Friday, October 29, 2010

i'm quite cold right now

The other night at small group we went around the room and shared things that were on our heart. As I was sitting listening to the other girls, I wasn't sure what I would share, and figured it would be something surface level, nothing of significance, just something to say. I surprised myself by the emotional response I had when it was my turn to start sharing. My heart started to pound and I felt very sad. Though I wasn't planning on it I started talking about my friend.
She was always a listener, but lately ( the past year or so) she hasn't been listening. Instead, I can't seem to say anything right. I also can't seem to DO anything right, and she never just trusts that I am making good decisions for my life. I can see it in her eyes and I hear it in her questions. No matter how many times I tell her that things are good, she will never believe me. No matter how many times I struggle to explain myself, she will always make me feel like nothing I say will make her understand me. I realized when I started speaking at small group, how much her opinion of me mattered, and how little I could really do (short of changing a lot of what I believe) to make her respect me again. To her, I am a wayward child. I am lost. I need to find the light. I am misguided, misinformed, and confused.

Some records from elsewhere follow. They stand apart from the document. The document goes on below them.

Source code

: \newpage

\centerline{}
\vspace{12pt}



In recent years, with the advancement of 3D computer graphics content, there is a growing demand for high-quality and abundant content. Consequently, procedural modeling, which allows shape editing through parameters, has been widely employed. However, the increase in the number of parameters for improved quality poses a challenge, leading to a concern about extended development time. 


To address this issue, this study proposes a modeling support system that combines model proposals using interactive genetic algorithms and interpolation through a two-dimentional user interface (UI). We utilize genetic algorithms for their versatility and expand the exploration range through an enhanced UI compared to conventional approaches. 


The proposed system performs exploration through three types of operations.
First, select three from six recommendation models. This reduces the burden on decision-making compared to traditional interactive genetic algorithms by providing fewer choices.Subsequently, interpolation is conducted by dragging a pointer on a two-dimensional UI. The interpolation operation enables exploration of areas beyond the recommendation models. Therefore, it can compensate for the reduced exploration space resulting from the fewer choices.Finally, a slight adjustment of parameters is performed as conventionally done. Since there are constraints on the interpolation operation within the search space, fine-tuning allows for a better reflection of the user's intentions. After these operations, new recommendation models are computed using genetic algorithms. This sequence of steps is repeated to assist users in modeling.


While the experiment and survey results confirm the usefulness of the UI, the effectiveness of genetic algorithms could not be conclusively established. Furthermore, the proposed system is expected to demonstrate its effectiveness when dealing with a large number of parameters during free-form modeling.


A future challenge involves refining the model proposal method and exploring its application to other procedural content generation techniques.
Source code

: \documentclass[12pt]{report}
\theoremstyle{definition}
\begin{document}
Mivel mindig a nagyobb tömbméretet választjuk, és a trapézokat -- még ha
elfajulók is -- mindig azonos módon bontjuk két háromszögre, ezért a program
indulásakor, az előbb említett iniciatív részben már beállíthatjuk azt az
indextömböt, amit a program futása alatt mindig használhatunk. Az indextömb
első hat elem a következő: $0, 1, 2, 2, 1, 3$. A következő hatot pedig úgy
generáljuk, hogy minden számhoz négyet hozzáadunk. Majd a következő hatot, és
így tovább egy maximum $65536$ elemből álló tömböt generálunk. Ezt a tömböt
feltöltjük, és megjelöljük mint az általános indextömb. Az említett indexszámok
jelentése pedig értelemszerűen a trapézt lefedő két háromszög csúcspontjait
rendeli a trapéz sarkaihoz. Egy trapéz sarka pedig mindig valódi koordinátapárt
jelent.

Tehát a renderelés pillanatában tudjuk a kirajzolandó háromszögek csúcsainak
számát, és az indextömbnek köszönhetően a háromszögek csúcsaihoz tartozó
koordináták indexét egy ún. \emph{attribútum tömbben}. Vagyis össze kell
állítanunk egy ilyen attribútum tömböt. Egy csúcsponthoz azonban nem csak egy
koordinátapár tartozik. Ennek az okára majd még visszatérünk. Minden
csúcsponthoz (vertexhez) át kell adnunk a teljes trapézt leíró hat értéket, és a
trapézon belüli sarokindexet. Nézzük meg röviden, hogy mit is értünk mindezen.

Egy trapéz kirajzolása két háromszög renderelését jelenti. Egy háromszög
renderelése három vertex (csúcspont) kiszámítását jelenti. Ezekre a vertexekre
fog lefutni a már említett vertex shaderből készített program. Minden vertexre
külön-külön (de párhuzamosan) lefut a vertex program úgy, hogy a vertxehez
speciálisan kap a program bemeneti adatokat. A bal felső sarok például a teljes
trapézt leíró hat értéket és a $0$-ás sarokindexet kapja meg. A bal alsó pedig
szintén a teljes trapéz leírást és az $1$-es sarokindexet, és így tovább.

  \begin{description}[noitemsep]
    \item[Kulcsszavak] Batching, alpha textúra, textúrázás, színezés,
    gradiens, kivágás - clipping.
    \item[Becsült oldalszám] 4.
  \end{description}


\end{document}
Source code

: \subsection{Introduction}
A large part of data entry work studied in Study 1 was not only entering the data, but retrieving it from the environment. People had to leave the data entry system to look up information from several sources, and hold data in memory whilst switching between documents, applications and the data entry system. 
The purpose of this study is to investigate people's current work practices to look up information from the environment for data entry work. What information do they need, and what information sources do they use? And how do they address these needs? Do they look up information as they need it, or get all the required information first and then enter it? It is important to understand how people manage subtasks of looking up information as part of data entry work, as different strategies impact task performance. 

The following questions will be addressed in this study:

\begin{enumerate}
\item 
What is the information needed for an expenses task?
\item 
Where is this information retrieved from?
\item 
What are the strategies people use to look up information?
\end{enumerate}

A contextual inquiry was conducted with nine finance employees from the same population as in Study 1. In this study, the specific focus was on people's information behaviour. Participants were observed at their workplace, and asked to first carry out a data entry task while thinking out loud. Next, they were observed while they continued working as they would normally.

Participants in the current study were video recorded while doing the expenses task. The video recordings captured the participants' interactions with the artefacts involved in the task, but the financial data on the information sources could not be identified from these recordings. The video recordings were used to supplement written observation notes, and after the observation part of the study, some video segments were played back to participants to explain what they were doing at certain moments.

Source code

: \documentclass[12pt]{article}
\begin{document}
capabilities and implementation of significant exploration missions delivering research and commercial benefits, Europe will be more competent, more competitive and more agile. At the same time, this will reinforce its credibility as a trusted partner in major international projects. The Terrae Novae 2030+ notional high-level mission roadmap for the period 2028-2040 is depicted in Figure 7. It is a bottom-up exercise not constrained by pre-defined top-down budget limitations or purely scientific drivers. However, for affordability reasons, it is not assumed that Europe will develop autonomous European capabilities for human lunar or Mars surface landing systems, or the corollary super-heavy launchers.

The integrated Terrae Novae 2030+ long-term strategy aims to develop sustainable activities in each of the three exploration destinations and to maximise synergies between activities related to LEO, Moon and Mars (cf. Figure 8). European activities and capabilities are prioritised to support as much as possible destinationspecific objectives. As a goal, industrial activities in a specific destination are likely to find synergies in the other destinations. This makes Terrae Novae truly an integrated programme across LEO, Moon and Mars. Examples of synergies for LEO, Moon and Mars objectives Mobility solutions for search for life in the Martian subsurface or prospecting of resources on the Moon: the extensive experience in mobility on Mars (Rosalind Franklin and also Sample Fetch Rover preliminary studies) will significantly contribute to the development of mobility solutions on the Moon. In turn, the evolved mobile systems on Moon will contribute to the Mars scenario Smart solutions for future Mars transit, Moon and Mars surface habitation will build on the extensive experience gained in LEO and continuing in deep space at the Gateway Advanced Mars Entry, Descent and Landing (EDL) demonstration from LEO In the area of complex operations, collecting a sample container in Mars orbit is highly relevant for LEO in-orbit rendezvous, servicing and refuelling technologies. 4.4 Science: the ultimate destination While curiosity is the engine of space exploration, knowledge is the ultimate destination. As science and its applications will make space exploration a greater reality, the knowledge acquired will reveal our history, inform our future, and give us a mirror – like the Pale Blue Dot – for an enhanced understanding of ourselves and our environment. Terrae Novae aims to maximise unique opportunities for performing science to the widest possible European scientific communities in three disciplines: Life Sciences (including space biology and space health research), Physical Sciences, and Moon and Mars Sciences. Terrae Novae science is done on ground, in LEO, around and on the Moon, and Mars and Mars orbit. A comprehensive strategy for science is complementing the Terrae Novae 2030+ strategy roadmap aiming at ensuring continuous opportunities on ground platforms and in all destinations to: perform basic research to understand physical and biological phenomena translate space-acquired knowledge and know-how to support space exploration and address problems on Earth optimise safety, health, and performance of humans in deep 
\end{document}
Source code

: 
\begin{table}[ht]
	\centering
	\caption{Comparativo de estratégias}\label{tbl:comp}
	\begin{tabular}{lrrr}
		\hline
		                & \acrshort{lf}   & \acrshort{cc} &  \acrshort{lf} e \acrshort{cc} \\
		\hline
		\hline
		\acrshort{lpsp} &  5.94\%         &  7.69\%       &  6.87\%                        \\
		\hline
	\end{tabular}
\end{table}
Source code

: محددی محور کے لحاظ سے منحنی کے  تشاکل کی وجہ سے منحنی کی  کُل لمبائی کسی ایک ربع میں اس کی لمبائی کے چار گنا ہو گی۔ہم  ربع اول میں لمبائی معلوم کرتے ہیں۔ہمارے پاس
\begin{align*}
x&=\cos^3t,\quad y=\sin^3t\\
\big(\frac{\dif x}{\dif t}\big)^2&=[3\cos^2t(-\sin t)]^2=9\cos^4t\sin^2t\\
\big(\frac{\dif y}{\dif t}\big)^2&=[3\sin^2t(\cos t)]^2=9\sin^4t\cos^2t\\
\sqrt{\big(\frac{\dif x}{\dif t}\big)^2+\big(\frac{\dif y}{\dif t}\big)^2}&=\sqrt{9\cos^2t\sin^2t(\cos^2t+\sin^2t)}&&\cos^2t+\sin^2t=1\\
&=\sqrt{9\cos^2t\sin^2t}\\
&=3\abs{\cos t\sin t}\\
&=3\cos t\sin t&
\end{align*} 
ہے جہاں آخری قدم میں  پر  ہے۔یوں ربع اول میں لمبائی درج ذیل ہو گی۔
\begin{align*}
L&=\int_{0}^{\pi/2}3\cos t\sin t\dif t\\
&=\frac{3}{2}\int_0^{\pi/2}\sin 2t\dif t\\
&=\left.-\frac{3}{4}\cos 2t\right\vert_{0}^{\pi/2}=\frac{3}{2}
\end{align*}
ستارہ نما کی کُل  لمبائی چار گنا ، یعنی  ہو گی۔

Perhaps she is right. I may be misguided, I may be misinformed. I am certainly lost and confused on occasion with intermittent moments of clarity. Yet, I don't feel like a wayward child. I don't think that I will ever wake up and "see the light' the way that she wants me to. I ask a lot of questions, and they can't be answered the way she attempts to. Her questioning of my beliefs has made me more solid in the idea that I can not and will not willingly dwell in ignorance.